Climate change is real. And if we don’t act now, our kids will grow up in a world that’s less livable and more dangerous. We are launching a second wave of the Green New Deal that will green our energy, cut vehicle emissions and ban more wasteful plastics – all so the nation’s largest city can become carbon neutral. We will:

  • Investment in Wind: To accelerate the growth of off-shore wind, with our New York State and Empire Wind partners, we will equip the South Brooklyn Marine Terminal in Sunset Park as a new hub for staging, installing and operating turbines across the tri-state area. We’ll create 500 green jobs and support clean wind power that would reduce emissions equivalent to taking 200,000 cars off the road.
  • Double Solar Power: New York City will launch a new program to defray upfront costs of solar power, letting homeowners pay for them over years out of the savings on their energy bills. We will help install solar panels on 50,000 one-to-four family homes, doubling the amount of solar power produced in New York City and creating 5,000 green jobs.
  • Bring Hydro to New York City: This year, we will secure an agreement to bring more zero-emission hydropower to New York City by 2025, which will help run City government operations on 100 percent renewable energy.

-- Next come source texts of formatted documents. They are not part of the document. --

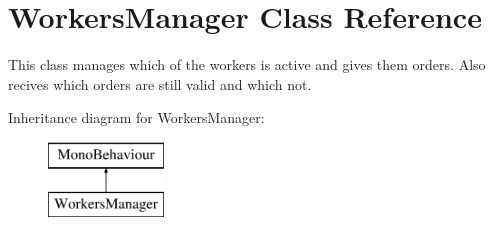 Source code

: \hypertarget{class_workers_manager}{}\section{Workers\+Manager Class Reference}
\label{class_workers_manager}


This class manages which of the workers is active and gives them orders. Also recives which orders are still valid and which not.  


Inheritance diagram for Workers\+Manager\+:\begin{figure}[H]
\begin{center}
\leavevmode
\includegraphics[height=2.000000cm]{class_workers_manager}
\end{center}
\end{figure}
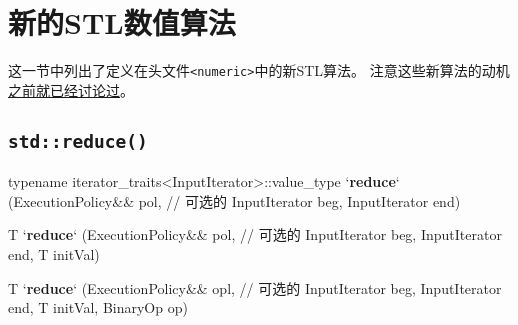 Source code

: \section{新的STL数值算法}
这一节中列出了定义在头文件\texttt{<numeric>}中的新STL算法。
注意这些新算法的动机\hyperref[ch22.6]{之前就已经讨论过}。

\subsection{\texttt{std::reduce()}}\label{ch23.2.1}
\begin{algolisting}
typename iterator_traits<InputIterator>::value_type
`\textbf{reduce}` (ExecutionPolicy&& pol,   // 可选的
        InputIterator beg, InputIterator end)

T
`\textbf{reduce}` (ExecutionPolicy&& pol,   // 可选的
        InputIterator beg, InputIterator end,
        T initVal)

T
`\textbf{reduce}` (ExecutionPolicy&& opl,   // 可选的
        InputIterator beg, InputIterator end,
        T initVal,
        BinaryOp op)
\end{algolisting}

  • End Unnecessary Single-use Plastic Bottles: Through an Executive Order, New York City government will end the purchase of unnecessary single-use plastic bottles and restrict the sale of single-use plastic bottles (21 fluid ounces or less) on City property by 2021.
  • Make ALL City Vehicles Electric: The Mayor will issue an Executive Order to have all on-road vehicles in the fleet be plug-in electric by 2040. By 2025, 4,000 vehicles will be replaced or converted to electric, and by 2040, we will work to make the entire City fleet – every garbage truck, every ferry, every ambulance and every police cruiser – fully electric. The first electric school buses will hit the streets this year. 
  • End the use of Fossil Fuels, including Natural Gas: By 2040, we still stop using natural gas and other fossil fuels in large building systems in New York City, starting in government buildings. We will work with lawmakers to ensure that new permits for building systems are aligned with our goal of carbon neutrality by 2050.
  • Stop New Fossil Fuel Infrastructure: We’re not just divesting billions from coal and oil companies – we will stop any new infrastructure, such as power plant expansions, pipelines, or terminals that expands the supply of fossil fuels in our city. We will issue an Executive Order codifying this policy.